*** DATA SHOWN ***

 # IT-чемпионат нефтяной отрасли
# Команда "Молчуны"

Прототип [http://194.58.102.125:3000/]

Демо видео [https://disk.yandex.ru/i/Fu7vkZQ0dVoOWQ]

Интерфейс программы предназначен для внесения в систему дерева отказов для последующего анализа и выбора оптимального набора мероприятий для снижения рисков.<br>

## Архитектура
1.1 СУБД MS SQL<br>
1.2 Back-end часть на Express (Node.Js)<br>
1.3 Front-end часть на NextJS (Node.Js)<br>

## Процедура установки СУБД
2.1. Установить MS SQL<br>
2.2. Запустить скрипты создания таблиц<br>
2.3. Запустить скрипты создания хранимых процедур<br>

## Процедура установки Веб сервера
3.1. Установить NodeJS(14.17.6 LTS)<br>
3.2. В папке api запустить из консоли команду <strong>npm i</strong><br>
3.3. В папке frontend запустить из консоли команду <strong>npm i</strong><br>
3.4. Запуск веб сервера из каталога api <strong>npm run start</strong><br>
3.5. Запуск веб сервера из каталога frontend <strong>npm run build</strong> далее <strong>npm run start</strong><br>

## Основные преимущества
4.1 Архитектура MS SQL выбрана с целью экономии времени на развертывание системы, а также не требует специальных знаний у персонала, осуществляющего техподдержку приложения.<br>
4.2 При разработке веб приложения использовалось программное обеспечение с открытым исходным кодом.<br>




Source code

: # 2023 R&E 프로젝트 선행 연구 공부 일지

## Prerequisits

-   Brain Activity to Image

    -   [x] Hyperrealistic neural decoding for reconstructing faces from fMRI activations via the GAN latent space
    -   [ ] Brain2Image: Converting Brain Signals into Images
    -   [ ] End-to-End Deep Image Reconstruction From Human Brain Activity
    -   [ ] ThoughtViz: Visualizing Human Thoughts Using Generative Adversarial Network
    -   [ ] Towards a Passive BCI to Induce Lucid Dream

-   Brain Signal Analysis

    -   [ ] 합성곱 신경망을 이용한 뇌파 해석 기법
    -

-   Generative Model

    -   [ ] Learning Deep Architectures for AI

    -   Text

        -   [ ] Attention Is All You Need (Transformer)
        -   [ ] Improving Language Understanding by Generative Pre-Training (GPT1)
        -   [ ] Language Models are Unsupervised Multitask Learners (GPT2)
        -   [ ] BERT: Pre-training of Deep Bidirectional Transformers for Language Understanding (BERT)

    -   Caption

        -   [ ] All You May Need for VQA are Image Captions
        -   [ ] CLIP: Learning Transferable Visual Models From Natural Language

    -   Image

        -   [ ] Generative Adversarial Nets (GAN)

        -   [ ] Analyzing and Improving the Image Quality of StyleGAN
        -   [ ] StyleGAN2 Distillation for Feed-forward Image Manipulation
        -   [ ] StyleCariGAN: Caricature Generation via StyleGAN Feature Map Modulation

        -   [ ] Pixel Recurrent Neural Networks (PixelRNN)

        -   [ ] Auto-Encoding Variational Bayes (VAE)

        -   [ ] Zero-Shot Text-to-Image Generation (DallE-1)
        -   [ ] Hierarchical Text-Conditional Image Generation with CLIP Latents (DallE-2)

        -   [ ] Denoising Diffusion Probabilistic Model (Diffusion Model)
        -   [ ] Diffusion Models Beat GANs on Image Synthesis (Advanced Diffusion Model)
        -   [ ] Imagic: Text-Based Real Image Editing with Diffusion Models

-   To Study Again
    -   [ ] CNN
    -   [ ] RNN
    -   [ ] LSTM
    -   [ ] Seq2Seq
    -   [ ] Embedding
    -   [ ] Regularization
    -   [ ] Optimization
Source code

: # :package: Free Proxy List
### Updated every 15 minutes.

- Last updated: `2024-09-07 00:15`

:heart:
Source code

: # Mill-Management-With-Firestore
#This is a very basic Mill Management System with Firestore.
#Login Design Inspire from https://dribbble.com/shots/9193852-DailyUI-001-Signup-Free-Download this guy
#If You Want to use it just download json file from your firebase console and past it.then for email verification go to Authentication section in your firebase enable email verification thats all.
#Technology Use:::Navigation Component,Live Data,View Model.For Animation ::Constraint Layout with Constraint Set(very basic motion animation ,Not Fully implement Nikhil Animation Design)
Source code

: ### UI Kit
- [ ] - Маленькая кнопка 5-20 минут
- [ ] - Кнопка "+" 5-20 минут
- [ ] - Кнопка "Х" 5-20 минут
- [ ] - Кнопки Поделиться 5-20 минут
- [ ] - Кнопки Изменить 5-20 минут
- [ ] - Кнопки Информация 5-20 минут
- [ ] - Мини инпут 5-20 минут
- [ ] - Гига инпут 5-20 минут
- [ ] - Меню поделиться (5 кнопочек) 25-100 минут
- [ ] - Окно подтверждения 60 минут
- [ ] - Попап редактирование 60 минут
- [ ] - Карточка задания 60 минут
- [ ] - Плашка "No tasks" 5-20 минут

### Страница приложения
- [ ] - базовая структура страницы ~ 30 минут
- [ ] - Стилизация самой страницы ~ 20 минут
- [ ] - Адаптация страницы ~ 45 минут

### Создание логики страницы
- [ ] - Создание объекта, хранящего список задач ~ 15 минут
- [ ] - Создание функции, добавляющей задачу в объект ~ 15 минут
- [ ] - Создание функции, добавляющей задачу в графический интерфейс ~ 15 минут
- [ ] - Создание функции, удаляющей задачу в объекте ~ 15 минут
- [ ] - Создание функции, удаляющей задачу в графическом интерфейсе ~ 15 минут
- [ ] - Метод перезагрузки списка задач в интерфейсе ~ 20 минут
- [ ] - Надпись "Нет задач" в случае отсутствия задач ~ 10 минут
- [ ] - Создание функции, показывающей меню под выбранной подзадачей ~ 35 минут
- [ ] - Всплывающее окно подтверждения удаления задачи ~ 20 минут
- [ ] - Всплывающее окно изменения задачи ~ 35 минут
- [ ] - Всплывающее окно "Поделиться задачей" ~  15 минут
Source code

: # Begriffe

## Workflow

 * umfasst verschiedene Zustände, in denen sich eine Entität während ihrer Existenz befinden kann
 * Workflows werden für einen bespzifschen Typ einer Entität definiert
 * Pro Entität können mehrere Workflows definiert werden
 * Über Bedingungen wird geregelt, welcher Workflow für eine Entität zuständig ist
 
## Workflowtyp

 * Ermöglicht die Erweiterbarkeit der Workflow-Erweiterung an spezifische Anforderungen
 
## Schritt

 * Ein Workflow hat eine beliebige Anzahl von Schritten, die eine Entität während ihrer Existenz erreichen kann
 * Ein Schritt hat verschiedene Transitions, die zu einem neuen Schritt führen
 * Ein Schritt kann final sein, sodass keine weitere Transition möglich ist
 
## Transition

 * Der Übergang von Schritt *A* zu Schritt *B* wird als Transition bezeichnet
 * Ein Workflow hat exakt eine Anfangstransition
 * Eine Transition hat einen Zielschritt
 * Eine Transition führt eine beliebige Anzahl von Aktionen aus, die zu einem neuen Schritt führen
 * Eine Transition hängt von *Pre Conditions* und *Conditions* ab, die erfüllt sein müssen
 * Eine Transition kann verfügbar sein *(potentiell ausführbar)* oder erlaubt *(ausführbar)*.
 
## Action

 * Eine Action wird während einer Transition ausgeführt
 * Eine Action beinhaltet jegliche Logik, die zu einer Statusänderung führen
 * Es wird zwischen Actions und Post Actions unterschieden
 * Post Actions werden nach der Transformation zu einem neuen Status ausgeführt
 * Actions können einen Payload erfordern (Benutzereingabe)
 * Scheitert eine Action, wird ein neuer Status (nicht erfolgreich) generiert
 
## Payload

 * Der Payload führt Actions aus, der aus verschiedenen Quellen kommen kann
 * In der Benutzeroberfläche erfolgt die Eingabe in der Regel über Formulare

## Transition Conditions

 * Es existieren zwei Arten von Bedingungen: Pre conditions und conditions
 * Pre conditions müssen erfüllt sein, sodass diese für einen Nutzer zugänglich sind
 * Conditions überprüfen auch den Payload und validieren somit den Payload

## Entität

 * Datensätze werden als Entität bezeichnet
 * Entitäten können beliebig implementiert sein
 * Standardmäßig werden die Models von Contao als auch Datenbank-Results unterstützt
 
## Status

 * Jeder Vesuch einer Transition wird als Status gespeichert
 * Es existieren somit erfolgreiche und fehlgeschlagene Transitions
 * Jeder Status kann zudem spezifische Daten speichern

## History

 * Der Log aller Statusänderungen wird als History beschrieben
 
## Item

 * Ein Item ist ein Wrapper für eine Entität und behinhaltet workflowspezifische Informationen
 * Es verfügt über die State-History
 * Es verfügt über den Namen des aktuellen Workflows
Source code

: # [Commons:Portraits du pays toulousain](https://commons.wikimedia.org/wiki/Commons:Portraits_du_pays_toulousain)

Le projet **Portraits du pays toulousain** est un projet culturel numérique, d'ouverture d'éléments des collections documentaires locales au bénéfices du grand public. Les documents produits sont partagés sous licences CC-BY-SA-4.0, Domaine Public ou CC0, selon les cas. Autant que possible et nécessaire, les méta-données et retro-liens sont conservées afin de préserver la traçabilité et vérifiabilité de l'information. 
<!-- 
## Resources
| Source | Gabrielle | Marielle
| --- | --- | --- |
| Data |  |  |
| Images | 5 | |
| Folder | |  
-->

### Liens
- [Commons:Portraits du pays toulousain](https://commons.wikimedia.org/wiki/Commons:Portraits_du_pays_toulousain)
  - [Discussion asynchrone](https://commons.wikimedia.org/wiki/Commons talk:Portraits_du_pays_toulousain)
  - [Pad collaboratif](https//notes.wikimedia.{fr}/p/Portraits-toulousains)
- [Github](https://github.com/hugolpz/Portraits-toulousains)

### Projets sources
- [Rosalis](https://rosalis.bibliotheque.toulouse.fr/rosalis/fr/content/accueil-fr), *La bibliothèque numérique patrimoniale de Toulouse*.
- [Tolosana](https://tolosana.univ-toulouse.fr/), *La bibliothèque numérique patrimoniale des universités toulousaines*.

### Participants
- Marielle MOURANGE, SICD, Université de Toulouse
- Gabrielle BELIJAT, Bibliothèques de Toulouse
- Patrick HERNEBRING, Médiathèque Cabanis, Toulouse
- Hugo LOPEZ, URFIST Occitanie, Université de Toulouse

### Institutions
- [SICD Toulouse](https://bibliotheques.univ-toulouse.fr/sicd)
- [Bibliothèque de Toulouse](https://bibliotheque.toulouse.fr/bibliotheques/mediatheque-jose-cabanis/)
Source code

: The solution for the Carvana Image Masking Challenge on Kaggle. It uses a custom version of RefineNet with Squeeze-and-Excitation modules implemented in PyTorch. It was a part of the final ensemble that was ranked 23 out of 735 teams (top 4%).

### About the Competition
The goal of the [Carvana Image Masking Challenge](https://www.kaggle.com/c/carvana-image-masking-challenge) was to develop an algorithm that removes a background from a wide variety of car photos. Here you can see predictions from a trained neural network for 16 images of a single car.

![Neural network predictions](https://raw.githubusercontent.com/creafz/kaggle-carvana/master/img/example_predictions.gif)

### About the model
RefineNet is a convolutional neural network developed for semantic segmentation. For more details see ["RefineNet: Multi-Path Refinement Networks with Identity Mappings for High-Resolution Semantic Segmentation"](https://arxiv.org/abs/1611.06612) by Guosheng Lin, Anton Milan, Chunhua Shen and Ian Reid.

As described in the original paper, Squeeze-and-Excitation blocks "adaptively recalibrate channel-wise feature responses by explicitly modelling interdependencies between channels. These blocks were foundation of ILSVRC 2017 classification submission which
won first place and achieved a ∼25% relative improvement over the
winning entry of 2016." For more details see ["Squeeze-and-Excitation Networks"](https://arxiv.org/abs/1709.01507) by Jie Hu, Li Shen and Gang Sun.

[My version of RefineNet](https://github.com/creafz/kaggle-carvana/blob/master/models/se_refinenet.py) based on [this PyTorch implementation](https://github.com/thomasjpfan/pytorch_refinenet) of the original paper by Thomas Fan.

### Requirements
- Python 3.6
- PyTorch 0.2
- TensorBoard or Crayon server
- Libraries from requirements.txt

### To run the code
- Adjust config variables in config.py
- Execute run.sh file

*** End of DATA SHOWN ***

**WORK REQUEST:** The required output is the stretch of entries above from the line containing "- [ ] - Всплывающее окно подтверждения" through the line containing "Existenz befinden kann", reproduced exactly.

**RESULT OF THE TASK:**
- [ ] - Всплывающее окно подтверждения удаления задачи ~ 20 минут
- [ ] - Всплывающее окно изменения задачи ~ 35 минут
- [ ] - Всплывающее окно "Поделиться задачей" ~  15 минут
Source code

: # Begriffe

## Workflow

 * umfasst verschiedene Zustände, in denen sich eine Entität während ihrer Existenz befinden kann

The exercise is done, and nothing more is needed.